Susanne Sundfør
Susanne Sundfør
Susanne Sundfør
Susanne Sundfør
Susanne Sundfør
Spadające samoloty, „raj świetlików”, eksplozje na niebie, „brzęczenie miliona samochodów”… znajdujemy się w środku kataklizmu, próby ucieczki dużej populacji kończą się niepowodzeniem, co przypomina „kosmiczną wojnę szalejącą na niebie” z Memoriału Susanne.
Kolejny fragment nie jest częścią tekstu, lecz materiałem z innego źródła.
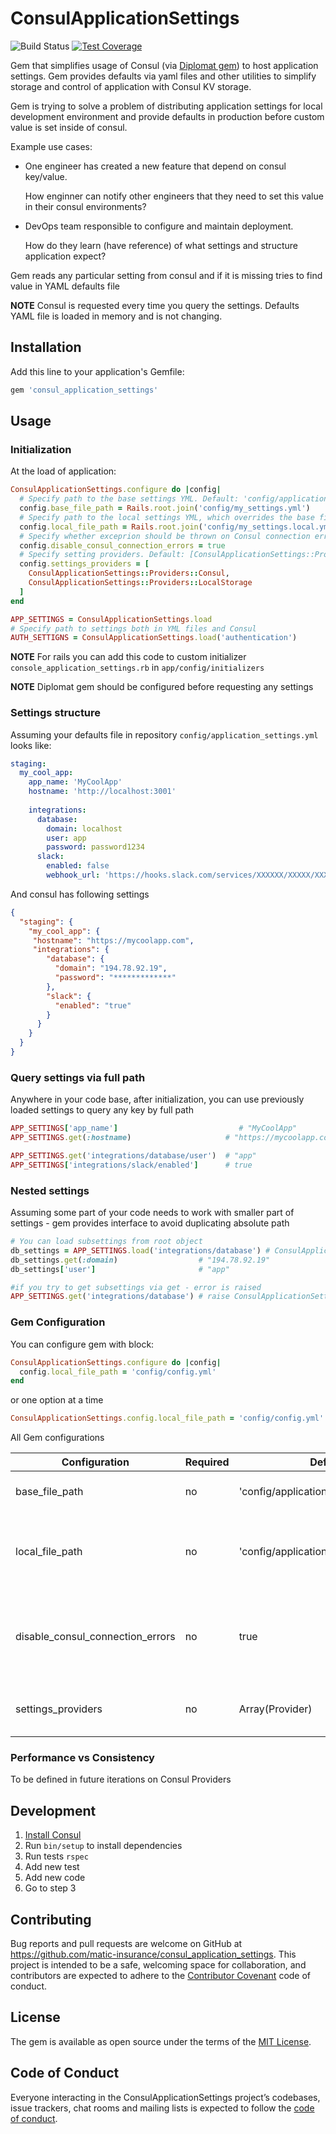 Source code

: # ConsulApplicationSettings

![Build Status](https://github.com/matic-insurance/consul_application_settings/workflows/ci/badge.svg?branch=master)
[![Test Coverage](https://codecov.io/gh/matic-insurance/consul_application_settings/branch/master/graph/badge.svg?token=5E8NA8EE8L)](https://codecov.io/gh/matic-insurance/consul_application_settings)

Gem that simplifies usage of Consul (via [Diplomat gem](https://github.com/WeAreFarmGeek/diplomat)) 
to host application settings. Gem provides defaults via yaml files and other utilities 
to simplify storage and control of application with Consul KV storage.

Gem is trying to solve a problem of distributing application settings for local development environment and provide defaults 
in production before custom value is set inside of consul. 

Example use cases:

- One engineer has created a new feature that depend on consul key/value. 
  
  How enginner can notify other engineers that they need to set this value in their consul environments?

- DevOps team responsible to configure and maintain deployment. 

  How do they learn (have reference) of what settings and structure application expect? 

Gem reads any particular setting from consul and if it is missing tries to find value in YAML defaults file

**NOTE** Consul is requested every time you query the settings. Defaults YAML file is loaded in memory and is not changing.

## Installation

Add this line to your application's Gemfile:

```ruby
gem 'consul_application_settings'
```

## Usage

### Initialization

At the load of application: 
```ruby
ConsulApplicationSettings.configure do |config|
  # Specify path to the base settings YML. Default: 'config/application_settings.yml' 
  config.base_file_path = Rails.root.join('config/my_settings.yml')
  # Specify path to the local settings YML, which overrides the base file. Default: 'config/application_settings.local.yml'
  config.local_file_path = Rails.root.join('config/my_settings.local.yml')
  # Specify whether exceprion should be thrown on Consul connection errors. Default: false
  config.disable_consul_connection_errors = true
  # Specify setting providers. Default: [ConsulApplicationSettings::Providers::ConsulPreloaded, ConsulApplicationSettings::Providers::LocalStorage]
  config.settings_providers = [
    ConsulApplicationSettings::Providers::Consul,          
    ConsulApplicationSettings::Providers::LocalStorage          
  ]
end

APP_SETTINGS = ConsulApplicationSettings.load
# Specify path to settings both in YML files and Consul
AUTH_SETTIGNS = ConsulApplicationSettings.load('authentication')
```

**NOTE** For rails you can add this code to custom initializer `console_application_settings.rb` in `app/config/initializers`

**NOTE** Diplomat gem should be configured before requesting any settings

### Settings structure

Assuming your defaults file in repository `config/application_settings.yml` looks like:
```yaml
staging:
  my_cool_app:
    app_name: 'MyCoolApp'
    hostname: 'http://localhost:3001'
    
    integrations:
      database:
        domain: localhost
        user: app
        password: password1234
      slack:
        enabled: false
        webhook_url: 'https://hooks.slack.com/services/XXXXXX/XXXXX/XXXXXXX'
```

And consul has following settings
```json
{
  "staging": {
    "my_cool_app": {
     "hostname": "https://mycoolapp.com",
     "integrations": {
        "database": {
          "domain": "194.78.92.19",
          "password": "*************"
        },
        "slack": {
          "enabled": "true"
        }
      }
    }
  }
}
```

### Query settings via full path

Anywhere in your code base, after initialization, you can use 
previously loaded settings to query any key by full path

```ruby
APP_SETTINGS['app_name']                           # "MyCoolApp"
APP_SETTINGS.get(:hostname)                     # "https://mycoolapp.com"

APP_SETTINGS.get('integrations/database/user')  # "app"
APP_SETTINGS['integrations/slack/enabled']      # true
```

### Nested settings

Assuming some part of your code needs to work with smaller part of settings - 
gem provides interface to avoid duplicating absolute path

```ruby
# You can load subsettings from root object
db_settings = APP_SETTINGS.load('integrations/database') # ConsulApplicationSettings::Reader
db_settings.get(:domain)                  # "194.78.92.19"
db_settings['user']                       # "app"

#if you try to get subsettings via get - error is raised
APP_SETTINGS.get('integrations/database') # raise ConsulApplicationSettings::Error
``` 

### Gem Configuration
You can configure gem with block:
```ruby
ConsulApplicationSettings.configure do |config|
  config.local_file_path = 'config/config.yml'
end
```
or one option at a time
```ruby
ConsulApplicationSettings.config.local_file_path = 'config/config.yml'
```

All Gem configurations

| Configuration                    | Required | Default | Type    | Description                                                                                                  |
|----------------------------------|----------|-----------------------------------------|---------|------------------------------------------------------------------------------|
| base_file_path                   | no       | 'config/application_settings.yml'       | String  | Path to the file with base settings                                          |
| local_file_path                  | no       | 'config/application_settings.local.yml' | String  | Path to the file with local settings overriding the base settings            |
| disable_consul_connection_errors | no       | true                                    | Boolean | Do not raise exception when consul is not available (useful for development) |
| settings_providers               | no       | Array(Provider)                         | Array   | Specify custom setting provider lists                                        |

### Performance vs Consistency
To be defined in future iterations on Consul Providers

## Development

1. [Install Consul](https://www.consul.io/docs/install/index.html)
1. Run `bin/setup` to install dependencies
1. Run tests `rspec`
1. Add new test
1. Add new code
1. Go to step 3

## Contributing

Bug reports and pull requests are welcome on GitHub at https://github.com/matic-insurance/consul_application_settings. 
This project is intended to be a safe, welcoming space for collaboration, 
and contributors are expected to adhere to the 
[Contributor Covenant](http://contributor-covenant.org) code of conduct.

## License

The gem is available as open source under the terms of the [MIT License](https://opensource.org/licenses/MIT).

## Code of Conduct

Everyone interacting in the ConsulApplicationSettings project’s codebases, issue trackers, 
chat rooms and mailing lists is expected to follow the [code of conduct](https://github.com/[USERNAME]/consul_application_settings/blob/master/CODE_OF_CONDUCT.md).
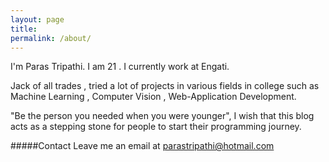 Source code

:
 ```yaml
---
layout: page
title: 
permalink: /about/
---
```


I'm Paras Tripathi. I am 21 . I currently work at Engati.

Jack of all trades , tried a lot of projects in various fields in college such as Machine Learning , Computer Vision , Web-Application Development.

"Be the person you needed when you were younger",
I wish that this blog acts as a stepping stone for people to start their programming journey.

#####Contact
Leave me an email at parastripathi@hotmail.com
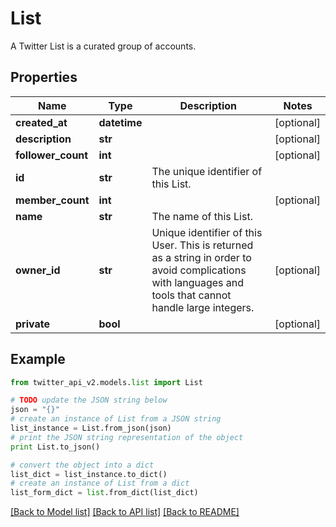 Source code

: # List

A Twitter List is a curated group of accounts.

## Properties
Name | Type | Description | Notes
------------ | ------------- | ------------- | -------------
**created_at** | **datetime** |  | [optional] 
**description** | **str** |  | [optional] 
**follower_count** | **int** |  | [optional] 
**id** | **str** | The unique identifier of this List. | 
**member_count** | **int** |  | [optional] 
**name** | **str** | The name of this List. | 
**owner_id** | **str** | Unique identifier of this User. This is returned as a string in order to avoid complications with languages and tools that cannot handle large integers. | [optional] 
**private** | **bool** |  | [optional] 

## Example

```python
from twitter_api_v2.models.list import List

# TODO update the JSON string below
json = "{}"
# create an instance of List from a JSON string
list_instance = List.from_json(json)
# print the JSON string representation of the object
print List.to_json()

# convert the object into a dict
list_dict = list_instance.to_dict()
# create an instance of List from a dict
list_form_dict = list.from_dict(list_dict)
```
[[Back to Model list]](../README.md#documentation-for-models) [[Back to API list]](../README.md#documentation-for-api-endpoints) [[Back to README]](../README.md)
Głos Johna to nieprzekraczalny narrator, jego głos staje się tym samym obrazem, jaki przed nami stawia, wtapiając się w pejzaż dźwiękowy i ponownie wypływa na powierzchnię jako dźwięk syren alarmowych, które słyszymy na końcu zakończenia, po „Górach” (jedyny ocaleni) śpiewają swój manifest wyjętego spod prawa w wielkim chórze, tak jak zamieniają się w „niepowstrzymane dzikie wilki” po tym, jak „zachwycają się pięknem” apokaliptycznej wizji, którą kontemplują z góry, w przeciwieństwie do opuszczonej populacji, która jest świadkiem swojej ostatniej chwile.
Susanne wspomina również, jak wycieki oleju stworzyły „ocean blizn”, powodując niezliczone zgony w naturalnych ekosystemach wodnych. Wygląda na to, że Susanne śpiewa to, co natura powiedziałaby ludziom, że to koniec. Ponieważ nigdy nie jesteśmy usatysfakcjonowani tym, co dała nam Natura, a teraz, niszcząc ją, Natura walczy - głównie poprzez zmiany klimatyczne.